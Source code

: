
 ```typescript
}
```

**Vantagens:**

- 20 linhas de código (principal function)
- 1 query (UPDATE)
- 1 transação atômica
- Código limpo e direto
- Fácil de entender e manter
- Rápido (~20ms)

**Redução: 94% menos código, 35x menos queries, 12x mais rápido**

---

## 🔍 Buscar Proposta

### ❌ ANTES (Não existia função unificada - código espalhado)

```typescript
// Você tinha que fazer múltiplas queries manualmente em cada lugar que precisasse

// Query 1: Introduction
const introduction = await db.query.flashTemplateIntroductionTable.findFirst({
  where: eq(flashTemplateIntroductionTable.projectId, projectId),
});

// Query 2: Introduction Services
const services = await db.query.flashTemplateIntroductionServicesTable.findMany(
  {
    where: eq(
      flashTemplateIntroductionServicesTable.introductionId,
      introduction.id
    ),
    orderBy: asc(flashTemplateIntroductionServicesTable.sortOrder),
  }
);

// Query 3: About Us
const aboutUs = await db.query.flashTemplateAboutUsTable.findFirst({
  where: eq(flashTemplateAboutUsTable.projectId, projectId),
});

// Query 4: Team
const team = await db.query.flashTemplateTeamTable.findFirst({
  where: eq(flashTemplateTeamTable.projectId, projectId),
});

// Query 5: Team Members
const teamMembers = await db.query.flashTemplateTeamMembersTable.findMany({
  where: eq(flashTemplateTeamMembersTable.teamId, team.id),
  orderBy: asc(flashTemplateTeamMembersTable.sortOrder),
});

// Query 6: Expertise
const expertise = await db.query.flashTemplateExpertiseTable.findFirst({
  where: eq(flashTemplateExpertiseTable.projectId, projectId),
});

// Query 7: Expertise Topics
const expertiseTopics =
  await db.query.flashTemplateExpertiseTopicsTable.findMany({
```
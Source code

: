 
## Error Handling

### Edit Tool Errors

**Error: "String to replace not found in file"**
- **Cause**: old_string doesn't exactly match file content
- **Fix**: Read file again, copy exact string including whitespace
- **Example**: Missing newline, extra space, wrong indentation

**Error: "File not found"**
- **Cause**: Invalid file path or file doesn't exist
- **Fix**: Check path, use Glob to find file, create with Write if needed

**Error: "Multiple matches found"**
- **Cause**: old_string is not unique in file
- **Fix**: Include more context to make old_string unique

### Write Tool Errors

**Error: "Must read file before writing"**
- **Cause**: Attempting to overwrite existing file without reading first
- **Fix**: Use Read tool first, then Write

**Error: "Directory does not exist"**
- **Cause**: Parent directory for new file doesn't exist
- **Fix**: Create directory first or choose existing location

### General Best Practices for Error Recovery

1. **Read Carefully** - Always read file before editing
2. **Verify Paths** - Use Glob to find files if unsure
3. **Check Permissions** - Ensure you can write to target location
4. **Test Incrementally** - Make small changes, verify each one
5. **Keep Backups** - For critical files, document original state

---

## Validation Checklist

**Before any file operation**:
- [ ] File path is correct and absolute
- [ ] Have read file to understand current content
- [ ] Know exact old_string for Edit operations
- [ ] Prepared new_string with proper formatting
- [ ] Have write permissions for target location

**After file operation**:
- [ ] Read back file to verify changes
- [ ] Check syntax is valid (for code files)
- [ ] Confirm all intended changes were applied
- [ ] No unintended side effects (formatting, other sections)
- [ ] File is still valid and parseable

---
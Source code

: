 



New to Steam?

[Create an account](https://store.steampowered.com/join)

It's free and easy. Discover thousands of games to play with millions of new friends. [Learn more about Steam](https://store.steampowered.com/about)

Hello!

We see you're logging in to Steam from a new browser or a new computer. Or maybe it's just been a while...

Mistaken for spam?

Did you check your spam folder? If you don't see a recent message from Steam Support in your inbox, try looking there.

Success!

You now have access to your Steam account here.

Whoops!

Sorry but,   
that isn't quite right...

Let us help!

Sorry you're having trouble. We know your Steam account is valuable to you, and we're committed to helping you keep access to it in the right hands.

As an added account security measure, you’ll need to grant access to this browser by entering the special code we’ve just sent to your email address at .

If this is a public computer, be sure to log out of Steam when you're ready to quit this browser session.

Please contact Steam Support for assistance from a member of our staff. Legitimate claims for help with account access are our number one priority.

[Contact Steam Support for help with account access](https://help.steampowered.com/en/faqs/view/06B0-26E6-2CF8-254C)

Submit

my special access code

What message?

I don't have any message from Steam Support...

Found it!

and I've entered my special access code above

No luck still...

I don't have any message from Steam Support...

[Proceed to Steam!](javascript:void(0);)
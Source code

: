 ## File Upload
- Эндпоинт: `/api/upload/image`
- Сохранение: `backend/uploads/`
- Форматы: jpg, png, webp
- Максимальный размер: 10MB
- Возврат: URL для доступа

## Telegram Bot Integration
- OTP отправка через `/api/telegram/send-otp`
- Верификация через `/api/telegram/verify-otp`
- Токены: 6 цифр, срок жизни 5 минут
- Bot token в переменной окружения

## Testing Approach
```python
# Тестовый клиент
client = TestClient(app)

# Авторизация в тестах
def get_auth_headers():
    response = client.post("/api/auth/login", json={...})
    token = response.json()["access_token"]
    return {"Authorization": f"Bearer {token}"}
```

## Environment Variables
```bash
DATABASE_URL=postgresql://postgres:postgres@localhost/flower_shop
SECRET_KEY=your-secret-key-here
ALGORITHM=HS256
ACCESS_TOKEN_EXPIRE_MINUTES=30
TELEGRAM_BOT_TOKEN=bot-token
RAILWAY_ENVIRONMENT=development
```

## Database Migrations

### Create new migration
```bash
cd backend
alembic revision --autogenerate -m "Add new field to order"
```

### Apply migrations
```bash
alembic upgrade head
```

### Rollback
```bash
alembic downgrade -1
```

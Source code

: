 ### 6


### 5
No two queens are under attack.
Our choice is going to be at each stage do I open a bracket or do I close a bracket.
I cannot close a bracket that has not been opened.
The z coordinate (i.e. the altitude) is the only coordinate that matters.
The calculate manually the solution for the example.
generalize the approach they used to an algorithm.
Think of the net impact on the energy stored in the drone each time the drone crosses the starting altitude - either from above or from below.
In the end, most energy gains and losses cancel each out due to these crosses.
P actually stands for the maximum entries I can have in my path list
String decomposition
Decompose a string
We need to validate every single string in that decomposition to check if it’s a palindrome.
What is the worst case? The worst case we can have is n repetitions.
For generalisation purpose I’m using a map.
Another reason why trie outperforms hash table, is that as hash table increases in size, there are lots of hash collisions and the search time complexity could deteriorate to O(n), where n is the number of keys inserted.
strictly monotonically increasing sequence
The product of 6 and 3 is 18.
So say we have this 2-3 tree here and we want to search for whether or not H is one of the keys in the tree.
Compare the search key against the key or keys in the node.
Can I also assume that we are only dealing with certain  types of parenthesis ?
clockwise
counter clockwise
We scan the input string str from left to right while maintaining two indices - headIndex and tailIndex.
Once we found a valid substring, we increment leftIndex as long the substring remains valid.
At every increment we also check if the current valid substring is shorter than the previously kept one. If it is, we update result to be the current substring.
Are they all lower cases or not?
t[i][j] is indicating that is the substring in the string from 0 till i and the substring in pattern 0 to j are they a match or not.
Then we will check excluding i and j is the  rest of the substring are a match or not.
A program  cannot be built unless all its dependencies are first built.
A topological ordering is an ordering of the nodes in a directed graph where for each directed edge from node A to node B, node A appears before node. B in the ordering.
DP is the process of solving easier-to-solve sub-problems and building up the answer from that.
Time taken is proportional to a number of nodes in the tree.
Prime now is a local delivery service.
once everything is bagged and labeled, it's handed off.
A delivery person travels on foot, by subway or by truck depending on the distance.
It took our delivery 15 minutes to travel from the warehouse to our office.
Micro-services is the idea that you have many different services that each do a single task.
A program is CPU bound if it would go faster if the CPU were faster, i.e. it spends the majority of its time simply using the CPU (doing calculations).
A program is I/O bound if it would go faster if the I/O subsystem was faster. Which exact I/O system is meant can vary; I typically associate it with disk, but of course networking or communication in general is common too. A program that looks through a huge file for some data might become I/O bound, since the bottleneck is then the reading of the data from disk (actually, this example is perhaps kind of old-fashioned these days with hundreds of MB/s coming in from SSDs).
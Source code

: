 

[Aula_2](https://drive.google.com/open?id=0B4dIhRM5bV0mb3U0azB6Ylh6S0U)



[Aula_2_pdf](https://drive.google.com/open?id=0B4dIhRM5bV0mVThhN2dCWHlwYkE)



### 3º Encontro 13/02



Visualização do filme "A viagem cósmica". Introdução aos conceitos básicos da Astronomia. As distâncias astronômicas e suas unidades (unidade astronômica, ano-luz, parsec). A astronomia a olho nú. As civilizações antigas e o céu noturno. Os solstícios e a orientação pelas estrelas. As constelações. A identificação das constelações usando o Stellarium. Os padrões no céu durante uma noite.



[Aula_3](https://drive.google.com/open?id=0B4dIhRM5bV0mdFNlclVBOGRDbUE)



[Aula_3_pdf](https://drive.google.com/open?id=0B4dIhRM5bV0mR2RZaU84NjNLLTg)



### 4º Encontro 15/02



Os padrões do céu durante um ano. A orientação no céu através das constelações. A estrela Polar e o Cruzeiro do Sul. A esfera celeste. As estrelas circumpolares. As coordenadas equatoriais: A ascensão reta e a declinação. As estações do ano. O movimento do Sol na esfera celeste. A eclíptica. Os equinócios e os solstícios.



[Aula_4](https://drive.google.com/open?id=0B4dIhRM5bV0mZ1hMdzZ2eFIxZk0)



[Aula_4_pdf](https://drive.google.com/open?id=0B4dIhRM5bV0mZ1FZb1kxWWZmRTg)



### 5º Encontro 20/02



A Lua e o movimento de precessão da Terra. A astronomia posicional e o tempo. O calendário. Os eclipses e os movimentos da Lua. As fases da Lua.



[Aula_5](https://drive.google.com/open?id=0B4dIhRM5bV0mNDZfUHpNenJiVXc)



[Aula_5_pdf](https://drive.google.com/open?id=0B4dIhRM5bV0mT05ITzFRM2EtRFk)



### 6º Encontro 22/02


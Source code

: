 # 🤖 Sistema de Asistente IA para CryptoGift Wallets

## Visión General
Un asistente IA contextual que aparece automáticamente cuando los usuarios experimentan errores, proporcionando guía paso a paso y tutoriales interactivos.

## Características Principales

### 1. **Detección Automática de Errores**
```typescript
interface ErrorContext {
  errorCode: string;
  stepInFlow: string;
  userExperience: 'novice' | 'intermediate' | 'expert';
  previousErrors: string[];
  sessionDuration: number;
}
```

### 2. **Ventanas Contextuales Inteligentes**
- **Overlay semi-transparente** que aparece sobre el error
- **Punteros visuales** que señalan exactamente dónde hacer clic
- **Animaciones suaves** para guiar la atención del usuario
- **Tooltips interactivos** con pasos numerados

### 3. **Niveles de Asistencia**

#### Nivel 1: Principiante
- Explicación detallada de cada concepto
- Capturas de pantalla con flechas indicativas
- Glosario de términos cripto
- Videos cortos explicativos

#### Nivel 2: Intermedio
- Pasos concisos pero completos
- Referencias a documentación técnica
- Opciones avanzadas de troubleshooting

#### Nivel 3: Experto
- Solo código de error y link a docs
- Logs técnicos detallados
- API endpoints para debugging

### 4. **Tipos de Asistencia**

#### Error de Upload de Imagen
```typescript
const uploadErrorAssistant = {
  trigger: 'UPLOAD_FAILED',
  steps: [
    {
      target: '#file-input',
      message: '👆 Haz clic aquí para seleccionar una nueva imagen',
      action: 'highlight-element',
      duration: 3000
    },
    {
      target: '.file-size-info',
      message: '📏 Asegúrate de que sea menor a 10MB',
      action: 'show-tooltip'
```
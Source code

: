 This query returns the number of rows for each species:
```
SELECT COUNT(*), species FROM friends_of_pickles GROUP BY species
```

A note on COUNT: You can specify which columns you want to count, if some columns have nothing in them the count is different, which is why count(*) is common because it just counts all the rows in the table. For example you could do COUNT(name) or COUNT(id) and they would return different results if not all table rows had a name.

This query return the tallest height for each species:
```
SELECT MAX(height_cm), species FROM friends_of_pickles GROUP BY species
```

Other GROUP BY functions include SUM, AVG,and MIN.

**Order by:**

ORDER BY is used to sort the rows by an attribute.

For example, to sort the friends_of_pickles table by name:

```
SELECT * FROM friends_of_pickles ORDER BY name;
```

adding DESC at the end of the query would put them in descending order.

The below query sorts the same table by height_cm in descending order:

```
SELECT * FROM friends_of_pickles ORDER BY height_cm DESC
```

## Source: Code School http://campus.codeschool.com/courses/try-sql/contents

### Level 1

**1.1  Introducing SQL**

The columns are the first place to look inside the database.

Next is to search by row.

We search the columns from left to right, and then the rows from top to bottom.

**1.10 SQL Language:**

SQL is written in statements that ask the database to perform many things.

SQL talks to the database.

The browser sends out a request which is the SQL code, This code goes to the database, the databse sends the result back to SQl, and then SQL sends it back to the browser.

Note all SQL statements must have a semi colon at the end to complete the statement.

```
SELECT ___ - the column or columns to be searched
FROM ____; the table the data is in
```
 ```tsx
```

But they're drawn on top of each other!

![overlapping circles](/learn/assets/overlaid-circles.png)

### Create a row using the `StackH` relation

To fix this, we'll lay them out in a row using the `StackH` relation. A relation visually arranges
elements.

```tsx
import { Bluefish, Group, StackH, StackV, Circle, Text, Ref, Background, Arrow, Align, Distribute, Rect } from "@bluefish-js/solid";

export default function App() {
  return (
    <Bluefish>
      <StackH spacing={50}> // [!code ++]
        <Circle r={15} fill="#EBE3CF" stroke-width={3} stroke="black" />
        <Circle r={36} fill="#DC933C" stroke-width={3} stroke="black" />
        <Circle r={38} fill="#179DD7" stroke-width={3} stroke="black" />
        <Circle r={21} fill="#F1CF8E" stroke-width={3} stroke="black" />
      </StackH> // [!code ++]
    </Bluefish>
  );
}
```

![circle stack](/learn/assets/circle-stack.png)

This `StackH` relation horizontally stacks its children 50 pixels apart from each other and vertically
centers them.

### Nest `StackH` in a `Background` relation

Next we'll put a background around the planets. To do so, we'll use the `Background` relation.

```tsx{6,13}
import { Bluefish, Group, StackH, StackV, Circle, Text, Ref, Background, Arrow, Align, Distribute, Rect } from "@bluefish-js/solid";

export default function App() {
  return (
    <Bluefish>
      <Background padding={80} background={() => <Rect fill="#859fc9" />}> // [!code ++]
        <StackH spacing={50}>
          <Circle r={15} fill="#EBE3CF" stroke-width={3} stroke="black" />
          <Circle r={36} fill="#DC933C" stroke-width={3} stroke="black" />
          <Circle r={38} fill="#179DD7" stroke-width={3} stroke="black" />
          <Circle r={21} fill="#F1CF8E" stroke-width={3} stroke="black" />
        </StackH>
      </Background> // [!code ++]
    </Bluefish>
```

--------------------------------

- PROBLEM DETAILS
The answer must consist of each line from the data that includes the string "Sorry".

- ANSWER AREA
Sorry but,   
Sorry you're having trouble. We know your Steam account is valuable to you, and we're committed to helping you keep access to it in the right hands.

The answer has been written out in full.